Doing this though will require extensive “clear cutting,” which, like it sounds, means cutting down all the trees in an area, leaving large pockets of open space in the treated areas of the forest.

This aggressive type of cutting has often been a tough sell to some of your average, tree loving citizens. Why clear cut here, and why do anything at all?

Clear-cutting is not a passive way of managing a forest. But at this point in the pine beetle outbreak, just thinning a forest won’t work, officials say.

“If only dead and infested trees are removed, the remaining trees would soon become infested themselves or blow down,” said Jan Burke, a tree expert with the Forest Service.

In the areas slated for cutting, most of the trees are already dead or dying. Within 3 to 5 years of dying, a lodgepole pine is so deteriorated and dry that it can’t be sold as commercial lumber.
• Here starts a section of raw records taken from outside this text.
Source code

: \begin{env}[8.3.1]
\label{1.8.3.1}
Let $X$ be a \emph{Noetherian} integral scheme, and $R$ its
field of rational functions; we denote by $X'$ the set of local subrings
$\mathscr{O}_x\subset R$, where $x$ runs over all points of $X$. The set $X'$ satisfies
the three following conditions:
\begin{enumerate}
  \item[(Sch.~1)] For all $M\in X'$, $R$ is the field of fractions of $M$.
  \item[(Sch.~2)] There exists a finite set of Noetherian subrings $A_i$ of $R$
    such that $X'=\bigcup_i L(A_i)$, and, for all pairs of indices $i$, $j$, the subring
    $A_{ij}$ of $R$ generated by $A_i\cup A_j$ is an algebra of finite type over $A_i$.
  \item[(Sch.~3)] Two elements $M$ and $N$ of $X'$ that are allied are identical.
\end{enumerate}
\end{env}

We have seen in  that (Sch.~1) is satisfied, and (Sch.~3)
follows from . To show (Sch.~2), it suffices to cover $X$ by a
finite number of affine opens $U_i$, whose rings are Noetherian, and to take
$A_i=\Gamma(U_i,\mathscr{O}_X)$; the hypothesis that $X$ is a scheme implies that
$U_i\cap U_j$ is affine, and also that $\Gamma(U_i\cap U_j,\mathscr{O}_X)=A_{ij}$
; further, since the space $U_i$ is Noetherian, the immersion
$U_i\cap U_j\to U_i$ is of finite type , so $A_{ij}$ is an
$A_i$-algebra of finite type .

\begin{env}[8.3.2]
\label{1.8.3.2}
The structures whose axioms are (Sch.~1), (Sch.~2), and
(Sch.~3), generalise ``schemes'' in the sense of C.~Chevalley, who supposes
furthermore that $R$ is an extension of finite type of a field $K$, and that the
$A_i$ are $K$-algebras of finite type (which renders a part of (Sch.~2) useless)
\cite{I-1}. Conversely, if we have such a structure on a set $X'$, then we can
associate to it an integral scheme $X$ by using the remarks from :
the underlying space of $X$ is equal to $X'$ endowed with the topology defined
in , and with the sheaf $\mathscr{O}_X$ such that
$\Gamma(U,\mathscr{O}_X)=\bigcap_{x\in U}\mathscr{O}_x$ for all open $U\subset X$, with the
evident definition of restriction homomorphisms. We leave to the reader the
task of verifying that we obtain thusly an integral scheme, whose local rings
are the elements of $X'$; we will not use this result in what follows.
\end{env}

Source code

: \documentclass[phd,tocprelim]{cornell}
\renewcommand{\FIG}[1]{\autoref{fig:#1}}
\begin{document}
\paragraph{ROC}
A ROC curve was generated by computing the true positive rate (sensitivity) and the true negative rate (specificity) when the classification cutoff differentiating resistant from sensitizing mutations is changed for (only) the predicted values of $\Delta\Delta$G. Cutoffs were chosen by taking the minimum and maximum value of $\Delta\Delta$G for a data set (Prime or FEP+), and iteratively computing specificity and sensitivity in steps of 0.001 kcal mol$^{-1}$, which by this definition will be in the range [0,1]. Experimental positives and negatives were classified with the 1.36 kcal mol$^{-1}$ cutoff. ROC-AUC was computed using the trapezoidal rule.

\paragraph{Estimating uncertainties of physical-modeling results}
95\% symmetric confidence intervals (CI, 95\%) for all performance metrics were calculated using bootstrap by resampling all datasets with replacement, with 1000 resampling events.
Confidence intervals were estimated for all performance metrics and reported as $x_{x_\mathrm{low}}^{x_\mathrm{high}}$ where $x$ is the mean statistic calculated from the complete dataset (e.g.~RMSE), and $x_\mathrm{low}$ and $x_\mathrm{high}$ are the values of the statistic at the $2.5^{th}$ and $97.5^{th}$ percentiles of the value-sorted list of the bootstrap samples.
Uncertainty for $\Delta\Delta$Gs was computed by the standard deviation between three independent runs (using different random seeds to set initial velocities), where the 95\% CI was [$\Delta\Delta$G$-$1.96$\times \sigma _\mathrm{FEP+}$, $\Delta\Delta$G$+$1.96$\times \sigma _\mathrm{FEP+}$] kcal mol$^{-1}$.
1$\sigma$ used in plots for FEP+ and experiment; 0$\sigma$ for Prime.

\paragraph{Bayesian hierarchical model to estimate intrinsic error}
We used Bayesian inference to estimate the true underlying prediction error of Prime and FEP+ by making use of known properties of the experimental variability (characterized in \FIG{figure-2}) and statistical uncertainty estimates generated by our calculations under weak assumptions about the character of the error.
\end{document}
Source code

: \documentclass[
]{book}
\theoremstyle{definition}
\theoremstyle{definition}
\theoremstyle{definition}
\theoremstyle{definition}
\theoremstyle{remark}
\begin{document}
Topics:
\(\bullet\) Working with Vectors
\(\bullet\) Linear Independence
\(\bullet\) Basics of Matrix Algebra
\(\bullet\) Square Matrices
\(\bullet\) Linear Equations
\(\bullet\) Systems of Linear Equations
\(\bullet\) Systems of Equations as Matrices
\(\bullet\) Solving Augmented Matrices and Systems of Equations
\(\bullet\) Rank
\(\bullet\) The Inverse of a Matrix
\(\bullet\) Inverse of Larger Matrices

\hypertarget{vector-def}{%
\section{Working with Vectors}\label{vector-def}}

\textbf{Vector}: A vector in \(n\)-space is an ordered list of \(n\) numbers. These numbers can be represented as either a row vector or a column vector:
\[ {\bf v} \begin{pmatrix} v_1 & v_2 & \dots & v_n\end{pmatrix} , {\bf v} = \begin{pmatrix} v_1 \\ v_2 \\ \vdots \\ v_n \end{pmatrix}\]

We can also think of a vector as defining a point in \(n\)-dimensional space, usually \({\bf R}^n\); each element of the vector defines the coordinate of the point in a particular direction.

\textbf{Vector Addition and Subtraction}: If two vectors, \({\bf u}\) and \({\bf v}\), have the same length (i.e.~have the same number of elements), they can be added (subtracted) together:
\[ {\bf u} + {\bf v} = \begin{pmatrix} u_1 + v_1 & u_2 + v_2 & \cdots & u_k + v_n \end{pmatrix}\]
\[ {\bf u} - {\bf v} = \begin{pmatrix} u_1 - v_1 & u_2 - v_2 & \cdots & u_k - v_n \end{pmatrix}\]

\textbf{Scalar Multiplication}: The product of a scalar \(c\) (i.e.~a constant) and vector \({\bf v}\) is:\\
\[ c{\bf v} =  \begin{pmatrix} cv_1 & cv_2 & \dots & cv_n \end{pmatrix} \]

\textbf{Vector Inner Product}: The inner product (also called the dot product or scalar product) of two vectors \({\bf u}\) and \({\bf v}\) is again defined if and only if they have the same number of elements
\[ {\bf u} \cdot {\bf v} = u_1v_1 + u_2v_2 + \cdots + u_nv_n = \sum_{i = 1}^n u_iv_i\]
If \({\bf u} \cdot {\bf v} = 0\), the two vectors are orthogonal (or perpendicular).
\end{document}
It’s a lost opportunity that can be seen in the fields of dead, useless trees turned down by loggers in the Williams Fork area.

The dead trees left behind shed their needles and branches and then fall to the forest floor. The pines, filled with sticky, combustible pitch, make great fuel for wildfires.

The Forest Service would rather take advantage of those trees and sell them to recover some of the costs of regrowing a new forest.

When dead trees are covering the forest floor, blocking sunlight, it also makes it more difficult for new ones to start growing. Clear cutting makes growing new pines and aspen much easier, Burke said.

With this project only clearing out a small fraction of the White River National Forest, and with foresters saying that a large scale wildfire is inevitable, will all this work really help much in case of the big fire? If the work isn’t directly surrounding a town, why not let nature take care of itself?

The proposed areas for treatment include Indian Creek north of Vail and the West Grouse, Tigiwon and Yoder areas south of Minturn along Highway 24.

While these areas aren’t in people’s back yards like in the Vail forest health project, the Grouse Lake area is in fact closely behind Minturn, and all the proposed areas are parts of important watersheds.

“It’s not just towns we’re trying to protect from fire” these are critical watersheds,” said Cal Wettstein, resources and planning staff officer for the White River National Forest. “The Indian Creek area, the Tigiwon area, those could be highly impacted areas.”

The Forest Service admits that yes, these areas are tiny compared to how large the White River National Forest is. They still see the need to do what they can where they can.

“In the big scheme of things, when they do burn, we want to decrease the severity,” Wettstein said. “It is a small area, but where we can affect a positive change, we will.”